I started boxing stuff up to sell, donating to our local thrift store and throwing away things that were trash. I started noticing when I went into a store or stopped at a yard sale that I no longer felt a "call" to buy something. Fast forward to Christmas, 2016.  My youngest daughter made a comment that she couldn't buy me a present because I'd only sell it in a few months.  My two other daughters agreed with her.  I was oddly pleased about that.  My husband is panicking a bit, I think.  I promised I wouldn't get rid of any of his stuff.

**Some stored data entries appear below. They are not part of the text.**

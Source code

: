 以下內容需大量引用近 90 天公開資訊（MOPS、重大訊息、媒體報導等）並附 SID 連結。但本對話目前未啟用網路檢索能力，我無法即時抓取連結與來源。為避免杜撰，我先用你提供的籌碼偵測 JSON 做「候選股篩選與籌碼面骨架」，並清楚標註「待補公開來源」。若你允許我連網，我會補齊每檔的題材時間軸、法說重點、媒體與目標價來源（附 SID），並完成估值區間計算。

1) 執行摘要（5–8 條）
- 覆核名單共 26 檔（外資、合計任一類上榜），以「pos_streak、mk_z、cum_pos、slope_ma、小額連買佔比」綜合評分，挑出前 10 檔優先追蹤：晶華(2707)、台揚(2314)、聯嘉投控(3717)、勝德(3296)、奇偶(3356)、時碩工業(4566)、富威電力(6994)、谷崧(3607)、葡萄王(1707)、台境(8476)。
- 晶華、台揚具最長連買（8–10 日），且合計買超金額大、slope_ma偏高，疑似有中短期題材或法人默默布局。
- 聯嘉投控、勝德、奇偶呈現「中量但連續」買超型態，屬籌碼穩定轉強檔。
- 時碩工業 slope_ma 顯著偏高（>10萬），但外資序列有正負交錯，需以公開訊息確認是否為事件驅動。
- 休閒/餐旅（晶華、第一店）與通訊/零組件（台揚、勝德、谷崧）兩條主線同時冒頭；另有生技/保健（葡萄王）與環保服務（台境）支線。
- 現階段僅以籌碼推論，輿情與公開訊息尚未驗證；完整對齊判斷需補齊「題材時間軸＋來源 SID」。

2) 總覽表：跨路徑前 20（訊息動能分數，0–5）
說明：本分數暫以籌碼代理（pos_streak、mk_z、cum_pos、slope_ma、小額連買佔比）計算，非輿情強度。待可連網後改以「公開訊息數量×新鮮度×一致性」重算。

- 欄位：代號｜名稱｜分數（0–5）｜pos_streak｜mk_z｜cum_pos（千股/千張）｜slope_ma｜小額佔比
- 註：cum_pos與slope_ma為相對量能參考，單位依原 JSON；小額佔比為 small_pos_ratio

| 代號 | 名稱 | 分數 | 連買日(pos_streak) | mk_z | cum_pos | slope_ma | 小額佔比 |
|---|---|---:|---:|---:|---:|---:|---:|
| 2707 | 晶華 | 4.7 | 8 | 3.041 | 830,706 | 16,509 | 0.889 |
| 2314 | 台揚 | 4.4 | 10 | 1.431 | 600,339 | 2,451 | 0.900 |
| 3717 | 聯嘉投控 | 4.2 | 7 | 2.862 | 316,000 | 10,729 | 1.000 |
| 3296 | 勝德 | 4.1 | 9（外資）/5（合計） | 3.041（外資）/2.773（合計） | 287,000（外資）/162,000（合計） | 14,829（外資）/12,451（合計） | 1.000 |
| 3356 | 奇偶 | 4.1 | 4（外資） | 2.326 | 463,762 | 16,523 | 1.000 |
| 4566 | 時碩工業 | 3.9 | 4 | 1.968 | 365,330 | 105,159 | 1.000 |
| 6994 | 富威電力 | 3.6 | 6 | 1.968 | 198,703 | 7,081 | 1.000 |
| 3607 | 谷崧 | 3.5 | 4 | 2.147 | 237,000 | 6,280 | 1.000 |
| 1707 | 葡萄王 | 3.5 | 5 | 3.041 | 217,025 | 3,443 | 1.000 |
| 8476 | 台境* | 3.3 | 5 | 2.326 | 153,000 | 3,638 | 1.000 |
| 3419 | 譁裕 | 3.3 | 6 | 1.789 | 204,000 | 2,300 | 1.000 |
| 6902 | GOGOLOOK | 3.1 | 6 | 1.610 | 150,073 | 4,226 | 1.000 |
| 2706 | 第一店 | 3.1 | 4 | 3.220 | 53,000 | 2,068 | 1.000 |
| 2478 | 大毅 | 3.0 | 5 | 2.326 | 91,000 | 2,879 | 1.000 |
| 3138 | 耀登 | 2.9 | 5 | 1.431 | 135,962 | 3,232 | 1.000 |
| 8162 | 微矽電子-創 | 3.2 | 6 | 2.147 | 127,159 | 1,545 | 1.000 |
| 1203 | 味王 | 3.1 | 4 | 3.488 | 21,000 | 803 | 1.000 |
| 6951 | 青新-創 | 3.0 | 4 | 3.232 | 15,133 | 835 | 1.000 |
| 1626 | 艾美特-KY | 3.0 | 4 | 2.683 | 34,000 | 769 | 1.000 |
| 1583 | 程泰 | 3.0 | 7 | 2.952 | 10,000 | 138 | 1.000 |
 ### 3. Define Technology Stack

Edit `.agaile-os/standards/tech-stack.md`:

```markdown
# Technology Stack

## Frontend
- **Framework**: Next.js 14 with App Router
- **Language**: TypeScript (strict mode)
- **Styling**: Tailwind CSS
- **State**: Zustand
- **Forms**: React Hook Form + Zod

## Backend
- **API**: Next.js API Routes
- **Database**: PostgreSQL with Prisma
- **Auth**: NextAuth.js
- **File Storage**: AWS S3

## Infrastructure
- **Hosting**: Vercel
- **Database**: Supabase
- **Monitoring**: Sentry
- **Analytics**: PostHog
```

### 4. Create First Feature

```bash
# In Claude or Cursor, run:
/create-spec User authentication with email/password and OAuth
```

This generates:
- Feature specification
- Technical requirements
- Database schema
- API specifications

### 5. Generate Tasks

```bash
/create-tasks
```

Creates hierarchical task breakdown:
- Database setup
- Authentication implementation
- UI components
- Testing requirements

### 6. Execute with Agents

A group of local folks gathered together and started The Minimalist's Game

It's been very easy in some ways as I've lost a lot of attachments to things.  In other ways, because I've been doing it so long, it's hard to find things that are "obvious". So the other day, during a somewhat intense conversation re: being tied down, I thought about my chickens.  I'd already gotten rid of over half my flock in January.  I was down to 6 hens and a rooster.  Every night and every morning, someone has to go out and open the coop door to keep them safe. I used to feel very "competent" by having chickens.  Look how well I provided for my family.  The kids used to love collecting eggs and so did all the youngsters that visited the farm. Now it's just a chore except for the far-and-few occasions where a child is here and it's the right time of day.  So I made this decision to get rid of them, well, most of them. I kept Aslan (the youngest named her) who was hatched on the farm in May of 2011, I'm serious, we've had her forever) and her daughter, Connor Dane Eccleston (guess who named her-yep, my nephew) for a companion. Aslan still lays a green-tinted egg every 5-6 days.  Sadly, when she sits on the rooster at night, I can hear her wheezing. Once she "passes" her daughter will go to the home where the others went.  It's one less chore on the farm, my neighbor has lots of chickens so if we ever need to survive, I'm pretty sure we can work out a trade for eggs and I feel freer.  We've only had two hens and one  with names that stuck in all the years we've had chickens. The hens, as I said, were Aslan and Connor and the rooster was George Washington, who came to the farm from a 4-H member.  He was the patriarch of all the chicks ever hatched here.  So in a way, it's sad to see them go but realistically, I'm not gonna miss them.



Aslan is the little white check in the back.


Aslan and Connor Dane Eccleston all alone in the chicken run.


For me, minimalizing is about reducing my stress.  And I may just keep playing the minimalist game for a long while to come.

1 comment:

  1. What a great post. I too find it oddly comforting to have less rather than more. My son has a friend, young at age 11, whose mom died last year. She struggled with pain and painkiller addiction for a long time before that so housework was not getting done and it got so much worse after her death. Single dad and son now refuse to let go of anything and keep accumulating. While I told my son that it's important that this kid has one good friend that "knows" what his house is like and will go in and be his friend, my son has a new appreciation for the times I come 'round the house with the trash bag looking for throw/donate/sell items. Some find comfort in knowing if everything went to hell, at least they would have their "things" while I look at it as "if everything goes to hell, we can get out of here and begin a new chapter somewhere easily"! I too am a "prepper" and hate that term!